*** PROVIDED INFORMATION

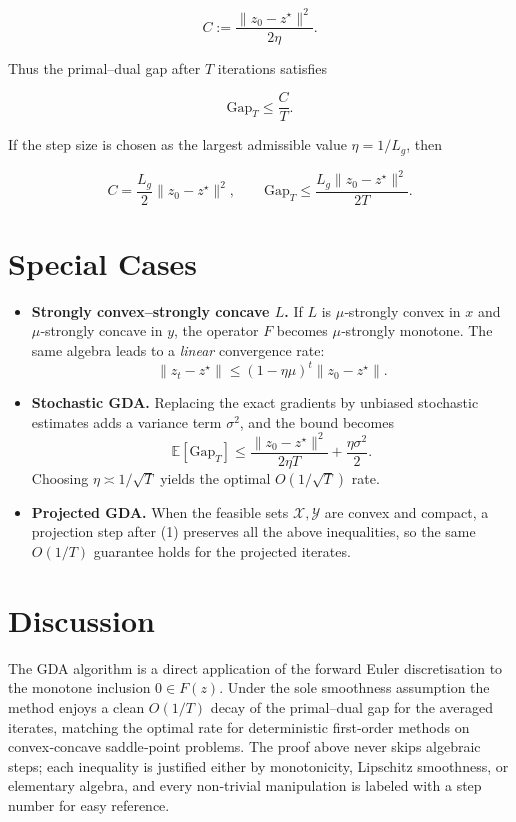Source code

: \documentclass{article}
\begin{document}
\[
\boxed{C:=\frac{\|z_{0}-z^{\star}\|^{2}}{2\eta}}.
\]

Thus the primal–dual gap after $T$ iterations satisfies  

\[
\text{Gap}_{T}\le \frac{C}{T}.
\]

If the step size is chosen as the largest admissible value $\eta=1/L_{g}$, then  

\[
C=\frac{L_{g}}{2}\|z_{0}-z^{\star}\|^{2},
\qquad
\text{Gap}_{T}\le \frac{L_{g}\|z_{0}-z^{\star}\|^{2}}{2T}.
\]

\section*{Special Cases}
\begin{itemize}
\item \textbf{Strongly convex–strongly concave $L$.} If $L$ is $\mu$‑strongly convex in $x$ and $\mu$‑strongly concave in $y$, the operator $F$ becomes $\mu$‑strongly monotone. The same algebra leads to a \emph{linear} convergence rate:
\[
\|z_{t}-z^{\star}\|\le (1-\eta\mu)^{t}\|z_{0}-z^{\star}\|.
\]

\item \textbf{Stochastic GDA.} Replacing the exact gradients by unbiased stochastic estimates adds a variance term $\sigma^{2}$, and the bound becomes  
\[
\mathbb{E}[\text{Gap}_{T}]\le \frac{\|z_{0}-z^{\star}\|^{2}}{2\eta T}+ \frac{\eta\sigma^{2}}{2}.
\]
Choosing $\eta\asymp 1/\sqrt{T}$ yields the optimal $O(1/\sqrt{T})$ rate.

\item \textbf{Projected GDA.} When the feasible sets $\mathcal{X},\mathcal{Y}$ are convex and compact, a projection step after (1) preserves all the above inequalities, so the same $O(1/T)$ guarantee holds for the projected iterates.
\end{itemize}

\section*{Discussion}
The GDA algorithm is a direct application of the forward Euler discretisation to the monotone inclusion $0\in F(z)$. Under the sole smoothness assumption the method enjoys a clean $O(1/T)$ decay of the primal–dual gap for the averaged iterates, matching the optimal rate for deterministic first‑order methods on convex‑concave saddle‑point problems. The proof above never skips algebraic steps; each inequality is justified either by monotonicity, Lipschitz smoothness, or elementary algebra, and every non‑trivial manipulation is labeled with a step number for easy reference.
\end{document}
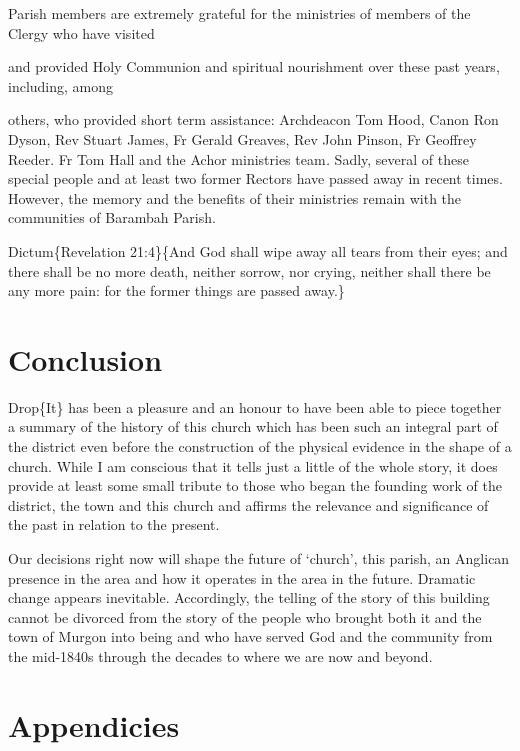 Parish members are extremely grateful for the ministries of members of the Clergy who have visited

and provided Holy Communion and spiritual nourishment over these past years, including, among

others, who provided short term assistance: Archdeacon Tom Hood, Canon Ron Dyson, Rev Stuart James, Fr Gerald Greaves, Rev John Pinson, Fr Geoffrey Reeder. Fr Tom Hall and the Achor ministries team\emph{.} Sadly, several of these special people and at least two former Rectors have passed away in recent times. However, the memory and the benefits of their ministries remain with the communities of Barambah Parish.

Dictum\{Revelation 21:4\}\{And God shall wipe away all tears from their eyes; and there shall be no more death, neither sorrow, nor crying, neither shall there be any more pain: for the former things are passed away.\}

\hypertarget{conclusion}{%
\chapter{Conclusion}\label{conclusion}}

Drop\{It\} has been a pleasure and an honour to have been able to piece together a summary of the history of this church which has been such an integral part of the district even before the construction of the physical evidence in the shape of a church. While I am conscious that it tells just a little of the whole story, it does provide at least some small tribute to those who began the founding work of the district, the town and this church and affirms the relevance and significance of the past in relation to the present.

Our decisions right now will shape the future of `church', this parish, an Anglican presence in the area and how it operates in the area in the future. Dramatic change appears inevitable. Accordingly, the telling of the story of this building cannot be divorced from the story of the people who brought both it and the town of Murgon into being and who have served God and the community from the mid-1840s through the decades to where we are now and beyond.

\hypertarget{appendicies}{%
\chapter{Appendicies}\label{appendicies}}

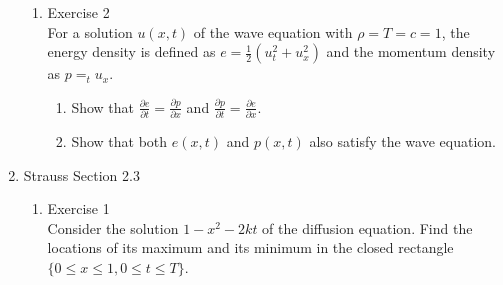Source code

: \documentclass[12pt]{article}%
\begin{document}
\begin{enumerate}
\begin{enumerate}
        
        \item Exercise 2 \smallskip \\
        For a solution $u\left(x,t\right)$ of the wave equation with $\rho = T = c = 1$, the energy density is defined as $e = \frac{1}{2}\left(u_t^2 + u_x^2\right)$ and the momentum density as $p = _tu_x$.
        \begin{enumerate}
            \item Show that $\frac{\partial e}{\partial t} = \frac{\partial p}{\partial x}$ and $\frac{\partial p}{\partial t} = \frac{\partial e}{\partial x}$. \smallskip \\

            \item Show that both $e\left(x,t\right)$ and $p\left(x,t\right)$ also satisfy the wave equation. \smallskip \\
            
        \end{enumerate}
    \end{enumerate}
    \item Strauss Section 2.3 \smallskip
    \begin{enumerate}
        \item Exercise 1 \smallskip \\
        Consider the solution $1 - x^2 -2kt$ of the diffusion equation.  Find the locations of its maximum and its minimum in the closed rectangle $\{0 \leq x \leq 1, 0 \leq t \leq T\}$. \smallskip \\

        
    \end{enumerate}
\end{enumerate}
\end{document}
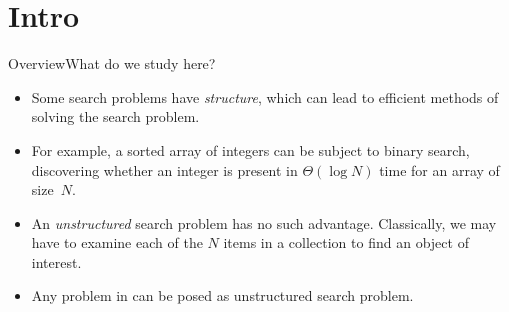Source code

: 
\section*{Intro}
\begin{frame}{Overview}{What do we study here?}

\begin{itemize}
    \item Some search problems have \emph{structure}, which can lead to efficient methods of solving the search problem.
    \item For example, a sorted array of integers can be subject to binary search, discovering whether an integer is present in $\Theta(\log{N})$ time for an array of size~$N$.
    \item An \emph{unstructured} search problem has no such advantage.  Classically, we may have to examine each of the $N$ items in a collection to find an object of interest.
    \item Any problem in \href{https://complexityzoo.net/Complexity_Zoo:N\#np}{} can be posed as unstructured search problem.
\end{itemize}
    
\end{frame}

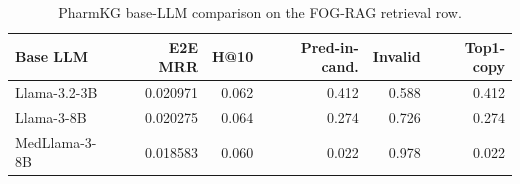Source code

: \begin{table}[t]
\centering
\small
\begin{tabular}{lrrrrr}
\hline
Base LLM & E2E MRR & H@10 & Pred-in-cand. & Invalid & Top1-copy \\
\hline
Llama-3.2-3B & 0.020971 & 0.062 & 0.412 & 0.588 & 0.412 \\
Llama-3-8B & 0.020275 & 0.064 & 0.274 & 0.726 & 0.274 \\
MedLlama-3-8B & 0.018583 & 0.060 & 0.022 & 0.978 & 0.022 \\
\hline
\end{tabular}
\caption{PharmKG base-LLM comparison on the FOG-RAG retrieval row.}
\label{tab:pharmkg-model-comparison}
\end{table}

******
*** PROVIDED INFORMATION

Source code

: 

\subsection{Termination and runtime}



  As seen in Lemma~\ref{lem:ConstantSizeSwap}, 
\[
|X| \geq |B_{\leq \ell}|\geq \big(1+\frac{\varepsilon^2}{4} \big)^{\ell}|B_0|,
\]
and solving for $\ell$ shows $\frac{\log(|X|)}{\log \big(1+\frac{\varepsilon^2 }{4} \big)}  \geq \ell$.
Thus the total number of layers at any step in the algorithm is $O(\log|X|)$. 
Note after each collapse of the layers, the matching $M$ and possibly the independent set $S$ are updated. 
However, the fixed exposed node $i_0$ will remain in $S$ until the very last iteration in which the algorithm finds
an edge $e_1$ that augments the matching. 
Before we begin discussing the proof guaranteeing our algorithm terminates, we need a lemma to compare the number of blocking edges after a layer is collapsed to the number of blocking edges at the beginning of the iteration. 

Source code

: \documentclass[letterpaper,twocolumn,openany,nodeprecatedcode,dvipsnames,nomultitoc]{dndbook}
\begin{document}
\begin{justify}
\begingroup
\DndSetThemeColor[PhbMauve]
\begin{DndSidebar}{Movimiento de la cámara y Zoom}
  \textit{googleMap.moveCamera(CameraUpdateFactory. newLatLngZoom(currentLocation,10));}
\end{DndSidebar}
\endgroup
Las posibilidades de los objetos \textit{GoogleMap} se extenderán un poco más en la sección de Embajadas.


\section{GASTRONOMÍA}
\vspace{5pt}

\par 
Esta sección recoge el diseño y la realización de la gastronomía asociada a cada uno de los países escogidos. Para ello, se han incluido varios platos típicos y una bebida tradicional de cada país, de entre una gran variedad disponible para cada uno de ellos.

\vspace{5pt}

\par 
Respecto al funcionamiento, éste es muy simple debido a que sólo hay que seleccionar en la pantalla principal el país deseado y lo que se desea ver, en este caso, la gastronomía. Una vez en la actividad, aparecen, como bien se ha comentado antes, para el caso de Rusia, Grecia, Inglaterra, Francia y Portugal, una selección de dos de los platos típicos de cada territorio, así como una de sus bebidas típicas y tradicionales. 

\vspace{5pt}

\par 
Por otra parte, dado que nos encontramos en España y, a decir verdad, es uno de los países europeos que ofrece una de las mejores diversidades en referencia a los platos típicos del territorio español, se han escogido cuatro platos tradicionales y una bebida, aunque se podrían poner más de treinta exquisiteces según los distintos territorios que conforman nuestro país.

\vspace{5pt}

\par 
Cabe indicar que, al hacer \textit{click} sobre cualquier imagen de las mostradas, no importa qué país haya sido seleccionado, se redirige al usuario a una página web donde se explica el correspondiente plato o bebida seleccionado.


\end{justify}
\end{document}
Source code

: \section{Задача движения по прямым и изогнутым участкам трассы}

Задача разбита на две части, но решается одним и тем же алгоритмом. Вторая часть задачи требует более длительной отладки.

******

WORK TO BE COMPLETED
Show, from the listing above, each line that contains the word "present".

ANSWER TO THE EXERCISE
Drop\{It\} has been a pleasure and an honour to have been able to piece together a summary of the history of this church which has been such an integral part of the district even before the construction of the physical evidence in the shape of a church. While I am conscious that it tells just a little of the whole story, it does provide at least some small tribute to those who began the founding work of the district, the town and this church and affirms the relevance and significance of the past in relation to the present.
    \item For example, a sorted array of integers can be subject to binary search, discovering whether an integer is present in $\Theta(\log{N})$ time for an array of size~$N$.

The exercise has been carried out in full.